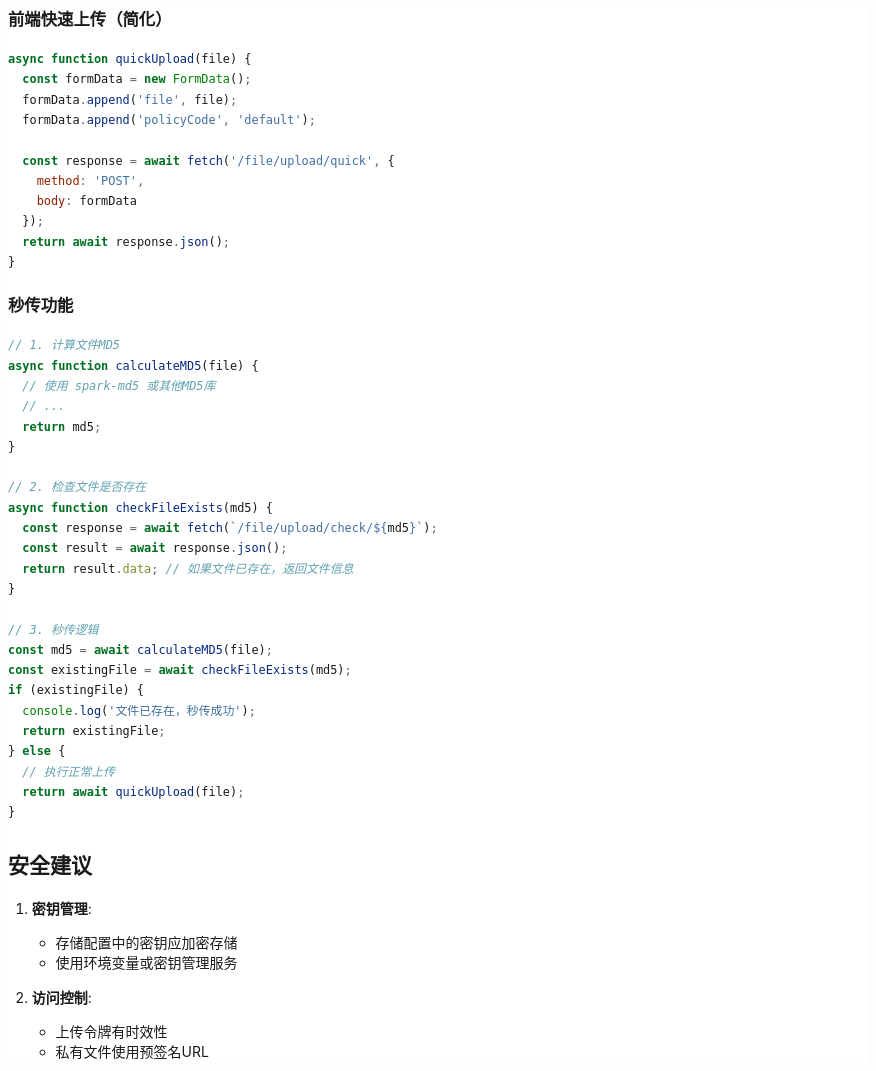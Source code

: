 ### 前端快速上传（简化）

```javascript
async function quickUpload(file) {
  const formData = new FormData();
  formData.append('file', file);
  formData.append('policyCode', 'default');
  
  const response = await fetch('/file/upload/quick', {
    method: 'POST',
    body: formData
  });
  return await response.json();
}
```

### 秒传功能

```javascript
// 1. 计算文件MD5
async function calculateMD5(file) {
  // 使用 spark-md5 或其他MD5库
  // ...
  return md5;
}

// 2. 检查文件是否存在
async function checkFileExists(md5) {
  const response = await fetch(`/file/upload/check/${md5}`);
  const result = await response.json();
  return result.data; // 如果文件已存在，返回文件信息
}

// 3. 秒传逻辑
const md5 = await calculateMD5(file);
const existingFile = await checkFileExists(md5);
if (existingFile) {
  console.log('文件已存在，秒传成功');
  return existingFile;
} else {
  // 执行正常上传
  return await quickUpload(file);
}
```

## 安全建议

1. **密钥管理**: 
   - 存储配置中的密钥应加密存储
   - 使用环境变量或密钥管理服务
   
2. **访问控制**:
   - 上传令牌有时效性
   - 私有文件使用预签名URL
----------------
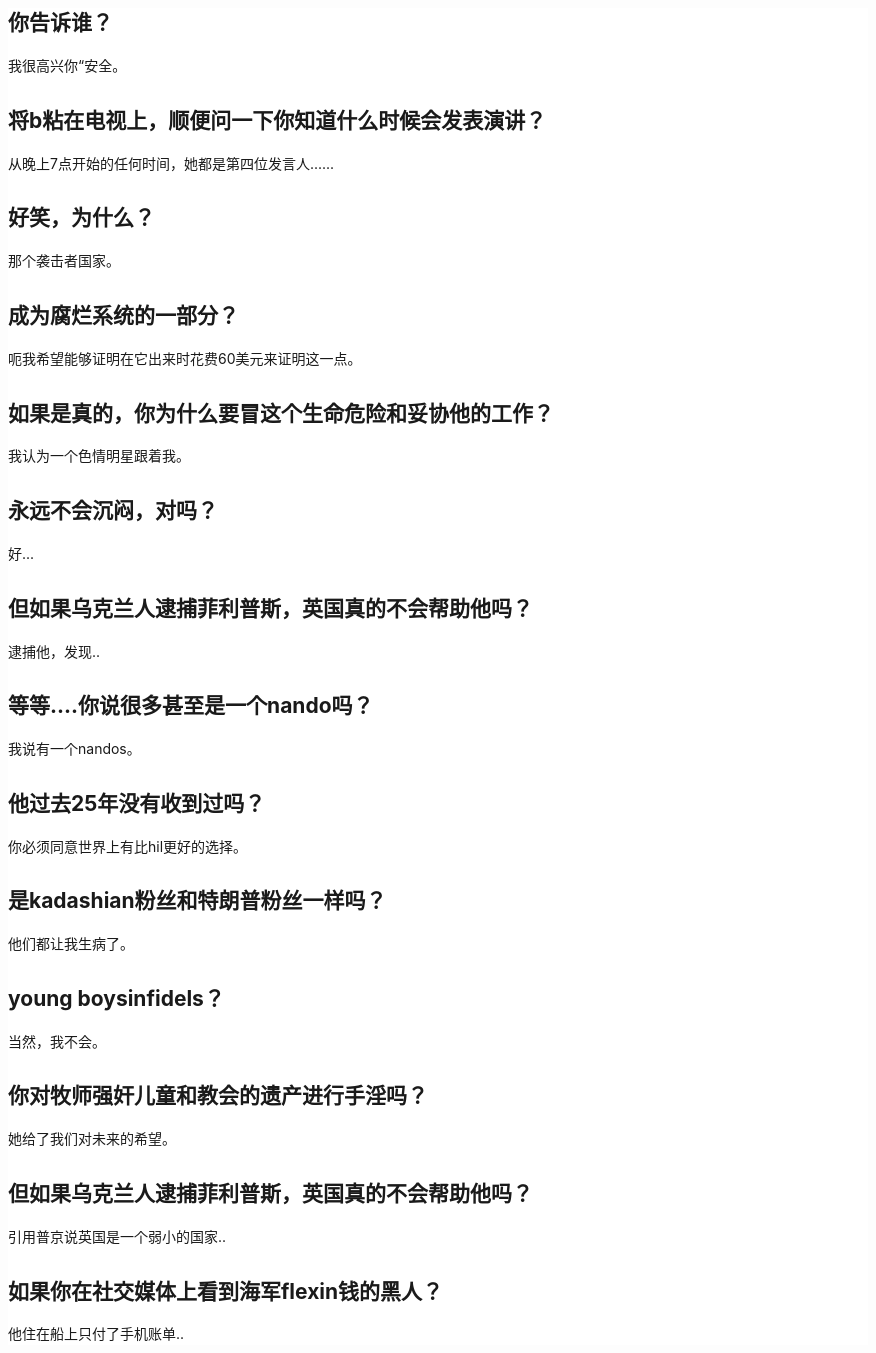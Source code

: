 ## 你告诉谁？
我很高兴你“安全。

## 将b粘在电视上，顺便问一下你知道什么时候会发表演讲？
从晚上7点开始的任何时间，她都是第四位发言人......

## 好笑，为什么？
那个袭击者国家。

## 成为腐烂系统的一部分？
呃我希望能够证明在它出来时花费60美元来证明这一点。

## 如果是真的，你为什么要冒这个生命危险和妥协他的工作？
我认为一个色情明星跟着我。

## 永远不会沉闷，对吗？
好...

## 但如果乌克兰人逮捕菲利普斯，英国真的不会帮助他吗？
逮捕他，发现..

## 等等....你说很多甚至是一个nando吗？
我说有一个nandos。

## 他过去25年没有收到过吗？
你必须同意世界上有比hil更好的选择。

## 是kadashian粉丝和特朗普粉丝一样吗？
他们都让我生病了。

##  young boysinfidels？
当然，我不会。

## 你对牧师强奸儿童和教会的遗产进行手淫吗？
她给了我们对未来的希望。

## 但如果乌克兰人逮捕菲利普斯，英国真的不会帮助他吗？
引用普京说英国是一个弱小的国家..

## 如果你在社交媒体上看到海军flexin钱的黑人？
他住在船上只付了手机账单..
----------------
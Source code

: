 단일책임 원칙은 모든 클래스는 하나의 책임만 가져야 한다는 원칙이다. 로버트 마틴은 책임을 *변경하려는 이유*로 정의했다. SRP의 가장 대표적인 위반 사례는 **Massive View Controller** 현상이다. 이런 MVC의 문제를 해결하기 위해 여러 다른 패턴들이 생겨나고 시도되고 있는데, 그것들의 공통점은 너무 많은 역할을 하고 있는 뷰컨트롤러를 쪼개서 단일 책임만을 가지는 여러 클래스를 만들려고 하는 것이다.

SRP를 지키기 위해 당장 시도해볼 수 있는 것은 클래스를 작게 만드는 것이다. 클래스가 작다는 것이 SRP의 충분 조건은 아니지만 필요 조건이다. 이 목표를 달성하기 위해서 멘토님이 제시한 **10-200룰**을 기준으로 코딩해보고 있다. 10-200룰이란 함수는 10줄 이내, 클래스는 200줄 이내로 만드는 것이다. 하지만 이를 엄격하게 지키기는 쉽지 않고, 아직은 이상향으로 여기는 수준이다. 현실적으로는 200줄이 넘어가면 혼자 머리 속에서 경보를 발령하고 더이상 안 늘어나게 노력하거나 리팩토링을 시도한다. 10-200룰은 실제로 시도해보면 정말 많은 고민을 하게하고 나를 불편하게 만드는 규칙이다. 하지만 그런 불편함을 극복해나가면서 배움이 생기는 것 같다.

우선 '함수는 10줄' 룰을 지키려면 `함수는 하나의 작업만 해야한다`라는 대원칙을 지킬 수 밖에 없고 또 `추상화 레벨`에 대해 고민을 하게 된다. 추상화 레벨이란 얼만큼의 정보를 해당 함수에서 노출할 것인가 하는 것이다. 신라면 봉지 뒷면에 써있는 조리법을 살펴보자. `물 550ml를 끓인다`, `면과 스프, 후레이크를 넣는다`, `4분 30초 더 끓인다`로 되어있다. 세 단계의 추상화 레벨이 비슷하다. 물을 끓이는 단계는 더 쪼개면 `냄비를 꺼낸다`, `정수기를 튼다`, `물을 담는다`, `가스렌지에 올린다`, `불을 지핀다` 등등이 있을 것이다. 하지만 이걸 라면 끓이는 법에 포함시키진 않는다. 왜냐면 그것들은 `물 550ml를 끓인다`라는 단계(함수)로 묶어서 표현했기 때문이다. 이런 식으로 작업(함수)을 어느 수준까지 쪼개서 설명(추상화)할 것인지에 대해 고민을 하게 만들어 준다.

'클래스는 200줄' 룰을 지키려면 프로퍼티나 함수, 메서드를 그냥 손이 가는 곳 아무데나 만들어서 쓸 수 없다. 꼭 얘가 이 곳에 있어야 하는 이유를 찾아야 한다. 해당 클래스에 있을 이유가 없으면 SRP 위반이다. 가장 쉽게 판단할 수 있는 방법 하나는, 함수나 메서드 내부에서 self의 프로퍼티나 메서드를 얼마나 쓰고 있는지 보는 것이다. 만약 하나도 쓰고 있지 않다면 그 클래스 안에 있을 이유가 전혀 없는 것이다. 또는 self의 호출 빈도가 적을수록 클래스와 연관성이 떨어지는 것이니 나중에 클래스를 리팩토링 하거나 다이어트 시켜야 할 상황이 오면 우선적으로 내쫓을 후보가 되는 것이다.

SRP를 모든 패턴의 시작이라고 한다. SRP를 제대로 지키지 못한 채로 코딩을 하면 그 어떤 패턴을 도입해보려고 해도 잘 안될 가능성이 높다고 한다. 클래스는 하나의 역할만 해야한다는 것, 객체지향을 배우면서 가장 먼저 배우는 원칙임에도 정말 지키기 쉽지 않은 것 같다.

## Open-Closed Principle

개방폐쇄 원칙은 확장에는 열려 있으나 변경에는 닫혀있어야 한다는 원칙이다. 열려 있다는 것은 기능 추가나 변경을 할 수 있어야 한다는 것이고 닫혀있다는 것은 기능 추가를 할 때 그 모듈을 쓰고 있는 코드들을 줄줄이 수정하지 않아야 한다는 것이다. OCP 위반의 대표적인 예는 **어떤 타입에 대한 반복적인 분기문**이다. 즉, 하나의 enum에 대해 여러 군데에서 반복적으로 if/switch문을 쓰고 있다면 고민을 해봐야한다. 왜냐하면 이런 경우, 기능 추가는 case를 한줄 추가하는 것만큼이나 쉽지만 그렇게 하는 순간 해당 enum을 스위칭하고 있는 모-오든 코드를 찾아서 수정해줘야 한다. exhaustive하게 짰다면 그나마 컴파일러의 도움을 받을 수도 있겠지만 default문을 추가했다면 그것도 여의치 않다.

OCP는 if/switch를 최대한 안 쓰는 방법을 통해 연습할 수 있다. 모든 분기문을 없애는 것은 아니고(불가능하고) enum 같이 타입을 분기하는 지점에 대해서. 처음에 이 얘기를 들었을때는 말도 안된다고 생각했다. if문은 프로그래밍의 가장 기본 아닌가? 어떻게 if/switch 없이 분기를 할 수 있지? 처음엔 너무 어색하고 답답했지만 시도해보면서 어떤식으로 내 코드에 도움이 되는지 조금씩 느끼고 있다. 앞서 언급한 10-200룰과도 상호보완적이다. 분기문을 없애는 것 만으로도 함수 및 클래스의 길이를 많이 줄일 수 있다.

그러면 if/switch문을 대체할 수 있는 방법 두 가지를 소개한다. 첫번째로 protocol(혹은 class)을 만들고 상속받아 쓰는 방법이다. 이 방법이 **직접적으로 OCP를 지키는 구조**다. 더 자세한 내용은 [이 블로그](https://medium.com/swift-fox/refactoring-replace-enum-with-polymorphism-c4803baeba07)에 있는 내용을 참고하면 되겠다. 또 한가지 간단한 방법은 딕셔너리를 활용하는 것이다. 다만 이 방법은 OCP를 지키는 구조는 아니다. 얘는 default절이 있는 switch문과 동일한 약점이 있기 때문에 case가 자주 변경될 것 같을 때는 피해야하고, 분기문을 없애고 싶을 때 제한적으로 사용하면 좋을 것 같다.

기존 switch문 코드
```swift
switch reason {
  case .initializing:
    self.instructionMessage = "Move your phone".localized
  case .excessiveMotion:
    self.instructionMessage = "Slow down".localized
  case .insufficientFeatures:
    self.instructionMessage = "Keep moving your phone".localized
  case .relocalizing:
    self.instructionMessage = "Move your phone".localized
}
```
----------------
Where a line of the records includes "checkFileExists", copy it.

async function checkFileExists(md5) {
const existingFile = await checkFileExists(md5);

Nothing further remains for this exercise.